**Required work**:
From the data, return each line holding the word "Modalities".

**Document images with source code**:
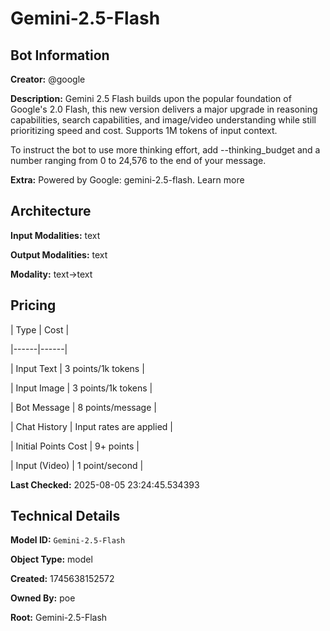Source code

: # Gemini-2.5-Flash

## Bot Information

**Creator:** @google

**Description:** Gemini 2.5 Flash builds upon the popular foundation of Google's 2.0 Flash, this new version delivers a major upgrade in reasoning capabilities, search capabilities, and image/video understanding while still prioritizing speed and cost. Supports 1M tokens of input context.

To instruct the bot to use more thinking effort, add --thinking_budget and a number ranging from 0 to 24,576 to the end of your message.

**Extra:** Powered by Google: gemini-2.5-flash. Learn more


## Architecture

**Input Modalities:** text

**Output Modalities:** text

**Modality:** text->text


## Pricing

| Type | Cost |

|------|------|

| Input Text | 3 points/1k tokens |

| Input Image | 3 points/1k tokens |

| Bot Message | 8 points/message |

| Chat History | Input rates are applied |

| Initial Points Cost | 9+ points |

| Input (Video) | 1 point/second |


**Last Checked:** 2025-08-05 23:24:45.534393


## Technical Details

**Model ID:** `Gemini-2.5-Flash`

**Object Type:** model

**Created:** 1745638152572

**Owned By:** poe

**Root:** Gemini-2.5-Flash
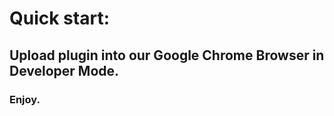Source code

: <!-- @format -->

# Quick start:

## Upload plugin into our Google Chrome Browser in Developer Mode.

### Enjoy.
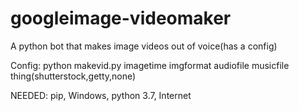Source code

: # googleimage-videomaker
A python bot that makes image videos out of voice(has a config)

Config:
python makevid.py imagetime imgformat audiofile musicfile thing(shutterstock,getty,none)



NEEDED:
pip,
Windows,
python 3.7,
Internet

**Finished task**:
**Input Modalities:** text
**Output Modalities:** text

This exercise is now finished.